**** Records shown

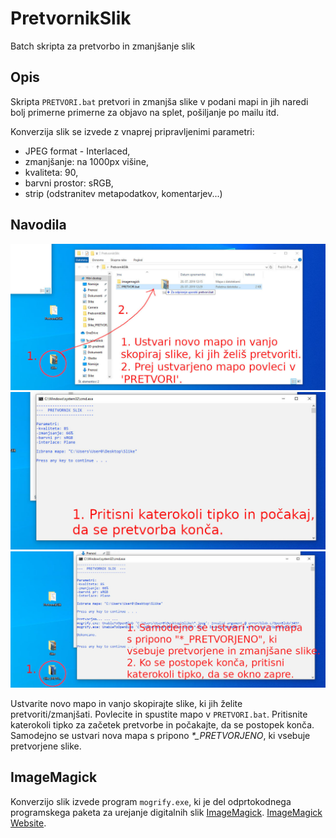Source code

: # PretvornikSlik
Batch skripta za pretvorbo in zmanjšanje slik

## Opis
Skripta <code class="language-plaintext highlighter-rouge">PRETVORI.bat</code> pretvori in zmanjša slike v podani mapi in jih naredi bolj primerne primerne za objavo na splet, pošiljanje po mailu itd.


Konverzija slik se izvede z vnaprej pripravljenimi parametri:
- JPEG format - Interlaced,
- zmanjšanje: na 1000px višine,
- kvaliteta: 90,
- barvni prostor: sRGB,
- strip (odstranitev metapodatkov, komentarjev...)

## Navodila
![Alt text](/navodila/PretvornikSlik1.jpg?raw=true "Navodila 1/3")
![Alt text](/navodila/PretvornikSlik2.jpg?raw=true "Navodila 2/3")
![Alt text](/navodila/PretvornikSlik3.jpg?raw=true "Navodila 3/3")

Ustvarite novo mapo in vanjo skopirajte slike, ki jih želite pretvoriti/zmanjšati. Povlecite in spustite mapo v <code class="language-plaintext highlighter-rouge">PRETVORI.bat</code>. Pritisnite katerokoli tipko za začetek pretvorbe in počakajte, da se postopek konča. Samodejno se ustvari nova mapa s pripono <i>*_PRETVORJENO</i>, ki vsebuje pretvorjene slike.

## ImageMagick
Konverzijo slik izvede program <code class="language-plaintext highlighter-rouge">mogrify.exe</code>, ki je del odprtokodnega programskega paketa za urejanje digitalnih slik [ImageMagick](https://github.com/ImageMagick/ImageMagick/).
[ImageMagick Website](https://imagemagick.org/).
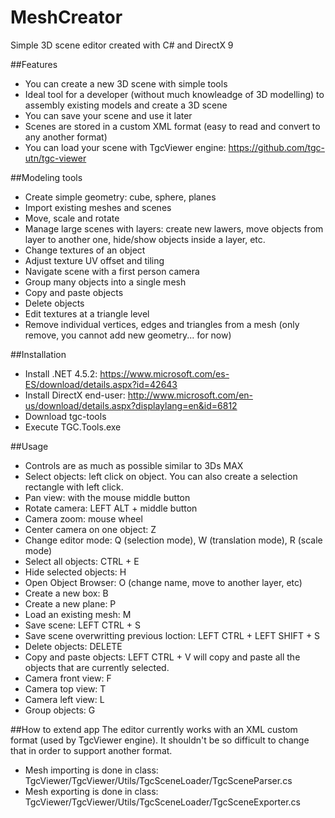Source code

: MeshCreator
===========

Simple 3D scene editor created with C# and DirectX 9

##Features
- You can create a new 3D scene with simple tools
- Ideal tool for a developer (without much knowleadge of 3D modelling) to assembly existing models and create a 3D scene
- You can save your scene and use it later
- Scenes are stored in a custom XML format (easy to read and convert to any another format)
- You can load your scene with TgcViewer engine: https://github.com/tgc-utn/tgc-viewer

##Modeling tools
- Create simple geometry: cube, sphere, planes
- Import existing meshes and scenes
- Move, scale and rotate
- Manage large scenes with layers: create new lawers, move objects from layer to another one, hide/show objects inside a layer, etc.
- Change textures of an object
- Adjust texture UV offset and tiling
- Navigate scene with a first person camera
- Group many objects into a single mesh
- Copy and paste objects
- Delete objects
- Edit textures at a triangle level
- Remove individual vertices, edges and triangles from a mesh (only remove, you cannot add new geometry... for now)

##Installation
- Install .NET 4.5.2: https://www.microsoft.com/es-ES/download/details.aspx?id=42643
- Install DirectX end-user: http://www.microsoft.com/en-us/download/details.aspx?displaylang=en&id=6812
- Download tgc-tools
- Execute TGC.Tools.exe

##Usage
- Controls are as much as possible similar to 3Ds MAX
- Select objects: left click on object. You can also create a selection rectangle with left click.
- Pan view: with the mouse middle button
- Rotate camera: LEFT ALT + middle button
- Camera zoom: mouse wheel
- Center camera on one object: Z
- Change editor mode: Q (selection mode), W (translation mode), R (scale mode)
- Select all objects: CTRL + E
- Hide selected objects: H
- Open Object Browser: O (change name, move to another layer, etc)
- Create a new box: B
- Create a new plane: P
- Load an existing mesh: M
- Save scene: LEFT CTRL + S
- Save scene overwritting previous loction: LEFT CTRL + LEFT SHIFT + S
- Delete objects: DELETE
- Copy and paste objects: LEFT CTRL + V will copy and paste all the objects that are currently selected.
- Camera front view: F
- Camera top view: T
- Camera left view: L
- Group objects: G

##How to extend app
The editor currently works with an XML custom format (used by TgcViewer engine).
It shouldn't be so difficult to change that in order to support another format.
- Mesh importing is done in class: TgcViewer/TgcViewer/Utils/TgcSceneLoader/TgcSceneParser.cs
- Mesh exporting is done in class: TgcViewer/TgcViewer/Utils/TgcSceneLoader/TgcSceneExporter.cs
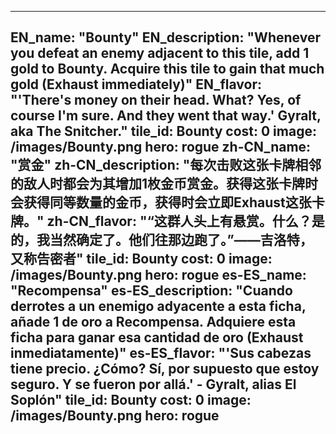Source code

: ---

EN_name: "Bounty"
EN_description: "Whenever you defeat an enemy adjacent to this tile, add 1 gold to Bounty. Acquire this tile to gain that much gold (Exhaust immediately)"
EN_flavor: "'There's money on their head. What? Yes, of course I'm sure. And they went that way.' Gyralt, aka The Snitcher."
tile_id: Bounty
cost: 0
image: /images/Bounty.png
hero: rogue
zh-CN_name: "赏金"
zh-CN_description: "每次击败这张卡牌相邻的敌人时都会为其增加1枚金币赏金。获得这张卡牌时会获得同等数量的金币，获得时会立即Exhaust这张卡牌。"
zh-CN_flavor: "“这群人头上有悬赏。什么？是的，我当然确定了。他们往那边跑了。”——吉洛特，又称告密者"
tile_id: Bounty
cost: 0
image: /images/Bounty.png
hero: rogue
es-ES_name: "Recompensa"
es-ES_description: "Cuando derrotes a un enemigo adyacente a esta ficha, añade 1 de oro a Recompensa. Adquiere esta ficha para ganar esa cantidad de oro (Exhaust inmediatamente)"
es-ES_flavor: "'Sus cabezas tiene precio. ¿Cómo? Sí, por supuesto que estoy seguro. Y se fueron por allá.' - Gyralt, alias El Soplón"
tile_id: Bounty
cost: 0
image: /images/Bounty.png
hero: rogue
---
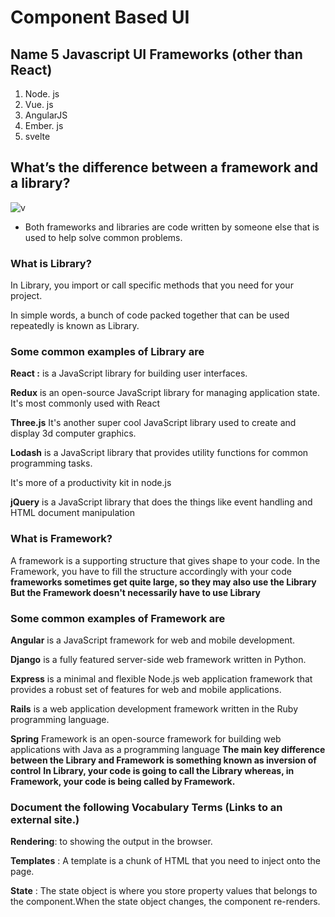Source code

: # Component Based UI

## Name 5 Javascript UI Frameworks (other than React)

1. Node. js
2. Vue. js
3. AngularJS
4. Ember. js
5. svelte

## What’s the difference between a framework and a library?

![v](https://i.ytimg.com/vi/D_MO9vIRBcA/hqdefault.jpg)

* Both frameworks and libraries are code written by someone else that is used to help solve common problems.

### What is Library?

In Library, you import or call specific methods that you need for your project.

In simple words, a bunch of code packed together that can be used repeatedly is known as Library.

### Some common examples of Library are

**React :** is a JavaScript library for building user interfaces.

**Redux**  is an open-source JavaScript library for managing application state.
It's most commonly used with React

**Three.js** It's another super cool JavaScript library used to create and display 3d computer graphics.

**Lodash** is a JavaScript library that provides utility functions for common programming tasks.

It's more of a productivity kit in node.js

**jQuery** is a JavaScript library that does the things like event handling and HTML document manipulation

### What is Framework?

A framework is a supporting structure that gives shape to your code.
In the Framework, you have to fill the structure accordingly with your code
**frameworks sometimes get quite large, so they may also use the Library But the Framework doesn't necessarily have to use Library**

### Some common examples of Framework are

**Angular** is a JavaScript framework for web and mobile development.

**Django** is a fully featured server-side web framework written in
Python.

**Express**  is a minimal and flexible Node.js web application framework that provides a robust set of features for web and mobile applications.

**Rails** is a web application development framework written in the Ruby programming language.

**Spring** Framework is an open-source framework for building web applications with Java as a programming language
**The main key difference between the Library and Framework is something known as inversion of control**
**In Library, your code is going to call the Library whereas, in Framework, your code is being called by Framework.**

### Document the following Vocabulary Terms (Links to an external site.)

**Rendering**: to showing the output in the browser.

**Templates** : A template is a chunk of HTML that you need to inject onto the page.

**State** : The state object is where you store property values that belongs to the component.When the state object changes, the component re-renders.
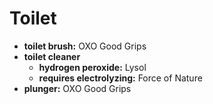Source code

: # Toilet

- **toilet brush:** OXO Good Grips
- **toilet cleaner** 
	- **hydrogen peroxide:** Lysol
	- **requires electrolyzing:** Force of Nature
- **plunger:** OXO Good Grips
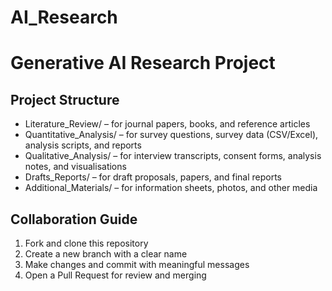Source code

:# AI_Research
# Generative AI Research Project

## Project Structure
- Literature_Review/ – for journal papers, books, and reference articles  
- Quantitative_Analysis/ – for survey questions, survey data (CSV/Excel), analysis scripts, and reports  
- Qualitative_Analysis/ – for interview transcripts, consent forms, analysis notes, and visualisations  
- Drafts_Reports/ – for draft proposals, papers, and final reports  
- Additional_Materials/ – for information sheets, photos, and other media  

## Collaboration Guide
1. Fork and clone this repository  
2. Create a new branch with a clear name  
3. Make changes and commit with meaningful messages  
4. Open a Pull Request for review and merging  

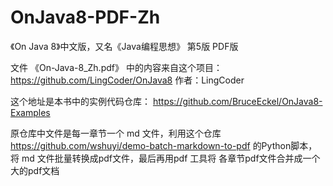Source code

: # OnJava8-PDF-Zh
《On Java 8》中文版，又名《Java编程思想》 第5版 PDF版

文件 《On-Java-8_Zh.pdf》 中的内容来自这个项目：
https://github.com/LingCoder/OnJava8  作者：LingCoder

这个地址是本书中的实例代码仓库：
https://github.com/BruceEckel/OnJava8-Examples

原仓库中文件是每一章节一个 md 文件，利用这个仓库 https://github.com/wshuyi/demo-batch-markdown-to-pdf 的Python脚本，将 md 文件批量转换成pdf文件，最后再用pdf 工具将 各章节pdf文件合并成一个大的pdf文档

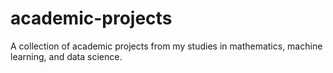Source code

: # academic-projects
A collection of academic projects from my studies in mathematics, machine learning, and data science.
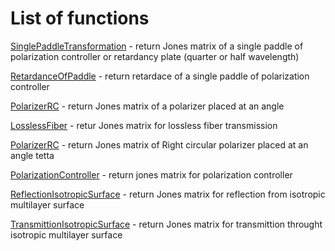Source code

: # List of functions
[SinglePaddleTransformation](SinglePaddleTransformation.m) - return Jones matrix of a single paddle of
polarization controller or retardancy plate (quarter or half wavelength)

[RetardanceOfPaddle](RetardanceOfPaddle.m) - return retardace of a single paddle of polarization
controller

[PolarizerRC](PolarizerRC.m) - return Jones matrix of a polarizer placed at an angle

[LosslessFiber](LosslessFiber.m) - retur Jones matrix for lossless fiber transmission

[PolarizerRC](PolarizerRC.m) - return Jones matrix of Right circular polarizer placed at
an angle tetta

[PolarizationController](PolarizationController.m) - return jones matrix for polarization controller

[ReflectionIsotropicSurface](ReflectionIsotropicSurface.m) - return Jones matrix for reflection from
isotropic multilayer surface 

[TransmittionIsotropicSurface](TransmittionIsotropicSurface.m) - return Jones matrix for transmittion
throught isotropic multilayer surface 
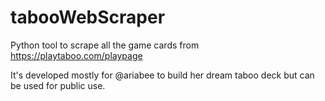 # tabooWebScraper

Python tool to scrape all the game cards from https://playtaboo.com/playpage

It's developed mostly for @ariabee to build her dream taboo deck but can be used for public use. 
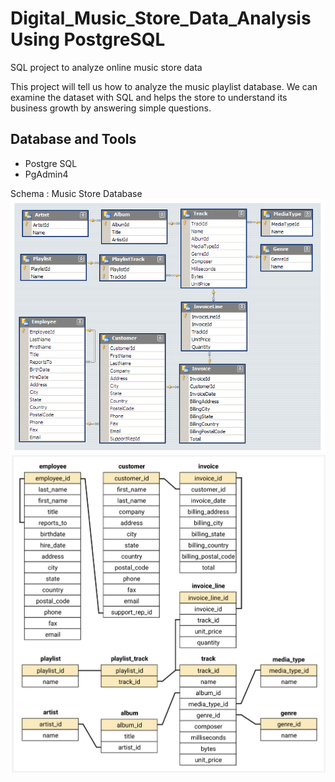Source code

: # Digital_Music_Store_Data_Analysis Using PostgreSQL
SQL project to analyze online music store data

This project will tell us how to analyze the music playlist database. We can examine the dataset with SQL and helps the store to understand its business growth by answering simple questions.

## Database and Tools
* Postgre SQL
* PgAdmin4

Schema : Music Store Database  
![MusicDatabaseSchema](https://github.com/ArpitAggarwal10/Digital_Music_Store_Data_Analysis/blob/main/Music%20Database%20Schema.png)
![MusicDatabaseSchema](https://github.com/ArpitAggarwal10/Digital_Music_Store_Data_Analysis/blob/main/Schema%20Diagram.png)
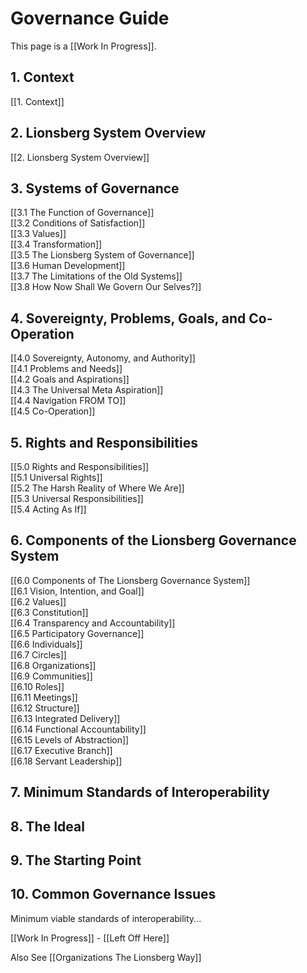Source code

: # Governance Guide
This page is a [[Work In Progress]]. 

## 1. Context
[[1. Context]]  

## 2. Lionsberg System Overview
[[2. Lionsberg System Overview]]  

## 3. Systems of Governance  
[[3.1 The Function of Governance]]  
[[3.2 Conditions of Satisfaction]]  
[[3.3 Values]]  
[[3.4 Transformation]]  
[[3.5 The Lionsberg System of Governance]]  
[[3.6 Human Development]]  
[[3.7 The Limitations of the Old Systems]]  
[[3.8 How Now Shall We Govern Our Selves?]]  

## 4. Sovereignty, Problems, Goals, and Co-Operation
[[4.0 Sovereignty, Autonomy, and Authority]]  
[[4.1 Problems and Needs]]  
[[4.2 Goals and Aspirations]]  
[[4.3 The Universal Meta Aspiration]]  
[[4.4 Navigation FROM TO]]  
[[4.5 Co-Operation]]  

## 5. Rights and Responsibilities 
[[5.0 Rights and Responsibilities]]  
[[5.1 Universal Rights]]  
[[5.2 The Harsh Reality of Where We Are]]  
[[5.3 Universal Responsibilities]]  
[[5.4 Acting As If]]  

## 6. Components of the Lionsberg Governance System
[[6.0 Components of The Lionsberg Governance System]]  
[[6.1 Vision, Intention, and Goal]]  
[[6.2 Values]]  
[[6.3 Constitution]]  
[[6.4 Transparency and Accountability]]  
[[6.5 Participatory Governance]]  
[[6.6 Individuals]]  
[[6.7 Circles]]  
[[6.8 Organizations]]  
[[6.9 Communities]]  
[[6.10 Roles]]  
[[6.11 Meetings]]  
[[6.12 Structure]]  
[[6.13 Integrated Delivery]]  
[[6.14 Functional Accountability]]  
[[6.15 Levels of Abstraction]]  
[[6.17 Executive Branch]]  
[[6.18 Servant Leadership]]  


## 7. Minimum Standards of Interoperability


## 8. The Ideal  


## 9. The Starting Point 

## 10. Common Governance Issues 





Minimum viable standards of interoperability... 

[[Work In Progress]] - [[Left Off Here]] 

Also See [[Organizations The Lionsberg Way]] 


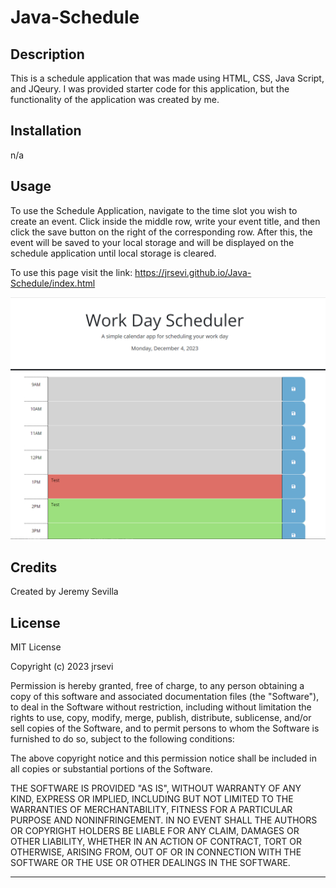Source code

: # Java-Schedule

## Description

This is a schedule application that was made using HTML, CSS, Java Script, and JQeury.
I was provided starter code for this application, but the functionality of the application was created by me.
## Installation

n/a

## Usage
To use the Schedule Application, navigate to the time slot you wish to create an event. Click inside the middle row, write your event title, and then click the save button on the right of the corresponding row. After this, the event will be saved to your local storage and will be displayed on the schedule application until local storage is cleared.

To use this page visit the link: https://jrsevi.github.io/Java-Schedule/index.html

![Webpage Screenshot](./Assets/Screenshot%202023-12-04%20134602.png)

## Credits

Created by Jeremy Sevilla

## License

MIT License

Copyright (c) 2023 jrsevi

Permission is hereby granted, free of charge, to any person obtaining a copy of this software and associated documentation files (the "Software"), to deal in the Software without restriction, including without limitation the rights to use, copy, modify, merge, publish, distribute, sublicense, and/or sell copies of the Software, and to permit persons to whom the Software is furnished to do so, subject to the following conditions:

The above copyright notice and this permission notice shall be included in all copies or substantial portions of the Software.

THE SOFTWARE IS PROVIDED "AS IS", WITHOUT WARRANTY OF ANY KIND, EXPRESS OR IMPLIED, INCLUDING BUT NOT LIMITED TO THE WARRANTIES OF MERCHANTABILITY, FITNESS FOR A PARTICULAR PURPOSE AND NONINFRINGEMENT. IN NO EVENT SHALL THE AUTHORS OR COPYRIGHT HOLDERS BE LIABLE FOR ANY CLAIM, DAMAGES OR OTHER LIABILITY, WHETHER IN AN ACTION OF CONTRACT, TORT OR OTHERWISE, ARISING FROM, OUT OF OR IN CONNECTION WITH THE SOFTWARE OR THE USE OR OTHER DEALINGS IN THE SOFTWARE.

---
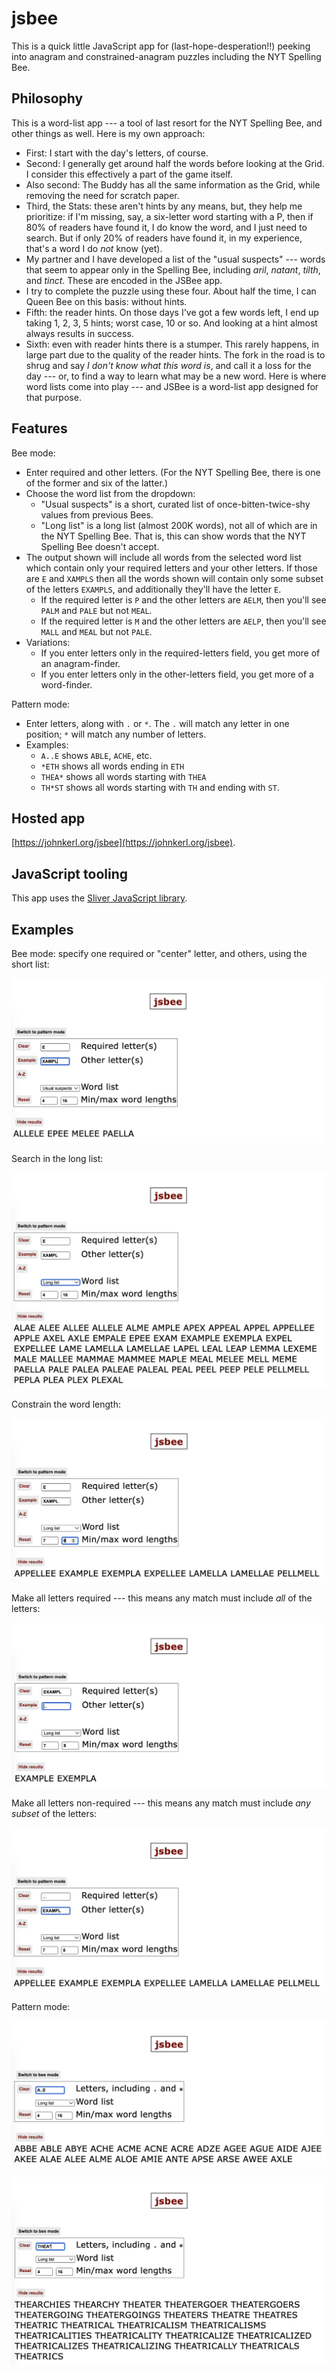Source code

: # jsbee

This is a quick little JavaScript app for (last-hope-desperation!!) peeking into anagram and constrained-anagram puzzles including the NYT Spelling Bee.

## Philosophy

This is a word-list app --- a tool of last resort for the NYT Spelling Bee, and other things as well. Here is my own approach:

* First: I start with the day's letters, of course.
* Second: I generally get around half the words before looking at the Grid. I consider this effectively a part of the game itself.
* Also second: The Buddy has all the same information as the Grid, while removing the need for scratch paper.
* Third, the Stats: these aren't hints by any means, but, they help me prioritize: if I'm missing, say, a six-letter word starting with a P, then if 80% of readers have found it, I do know the word, and I just need to search. But if only 20% of readers have found it, in my experience, that's a word I do _not_ know (yet).
* My partner and I have developed a list of the "usual suspects" --- words that seem to appear only in the Spelling Bee, including _aril_, _natant_, _tilth_, and _tinct_. These are encoded in the JSBee app.
* I try to complete the puzzle using these four. About half the time, I can Queen Bee on this basis: without hints.
* Fifth: the reader hints. On those days I've got a few words left, I end up taking 1, 2, 3, 5 hints; worst case, 10 or so. And looking at a hint almost always results in success.
* Sixth: even with reader hints there is a stumper. This rarely happens, in large part due to the quality of the reader hints.  The fork in the road is to shrug and say _I don't know what this word is_, and call it a loss for the day --- or, to find a way to learn what may be a new word.  Here is where word lists come into play --- and JSBee is a word-list app designed for that purpose.

## Features

Bee mode:

* Enter required and other letters. (For the NYT Spelling Bee, there is one of the former and six of the latter.)
* Choose the word list from the dropdown:
  * "Usual suspects" is a short, curated list of once-bitten-twice-shy values from previous Bees.
  * "Long list" is a long list (almost 200K words), not all of which are in the NYT Spelling Bee. That is, this can show words that the NYT Spelling Bee doesn't accept.
* The output shown will include all words from the selected word list which contain only your required letters and your other letters. If those are `E` and `XAMPLS` then all the words shown will contain only some subset of the letters `EXAMPLS`, and additionally they'll have the letter `E`.
  * If the required letter is `P` and the other letters are `AELM`, then you'll see `PALM` and `PALE` but not `MEAL`.
  * If the required letter is `M` and the other letters are `AELP`, then you'll see `MALL` and `MEAL` but not `PALE`.
* Variations:
  * If you enter letters only in the required-letters field, you get more of an anagram-finder.
  * If you enter letters only in the other-letters field, you get more of a word-finder.

Pattern mode:

* Enter letters, along with `.` or `*`. The `.` will match any letter in one position; `*` will match any number of letters.
* Examples:
  * `A..E` shows `ABLE`, `ACHE`, etc.
  * `*ETH` shows all words ending in `ETH`
  * `THEA*` shows all words starting with `THEA`
  * `TH*ST` shows all words starting with `TH` and ending with `ST`.

## Hosted app

[https://johnkerl.org/jsbee](https://johnkerl.org/jsbee).

## JavaScript tooling

This app uses the [Sliver JavaScript library](https://github.com/johnkerl/sliver).

## Examples

Bee mode: specify one required or "center" letter, and others, using the short list:

![bee-mode-example-1](./examples/bee-mode-example-1.png)

Search in the long list:

![bee-mode-example-2](./examples/bee-mode-example-2.png)

Constrain the word length:

![bee-mode-example-3](./examples/bee-mode-example-3.png)

Make all letters required --- this means any match must include _all_ of the letters:

![bee-mode-example-4](./examples/bee-mode-example-4.png)

Make all letters non-required --- this means any match must include _any subset_ of the letters:

![bee-mode-example-5](./examples/bee-mode-example-5.png)

Pattern mode:

![pattern-mode-example-1](./examples/pattern-mode-example-1.png)

![pattern-mode-example-2](./examples/pattern-mode-example-2.png)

********

### Try it
Which lines of the entries above contain the string "used"? Copy each one.

### Answer box
The editor currently works with an XML custom format (used by TgcViewer engine).
* Both frameworks and libraries are code written by someone else that is used to help solve common problems.
In simple words, a bunch of code packed together that can be used repeatedly is known as Library.
It's most commonly used with React
**Three.js** It's another super cool JavaScript library used to create and display 3d computer graphics.
It's developed mostly for @ariabee to build her dream taboo deck but can be used for public use. 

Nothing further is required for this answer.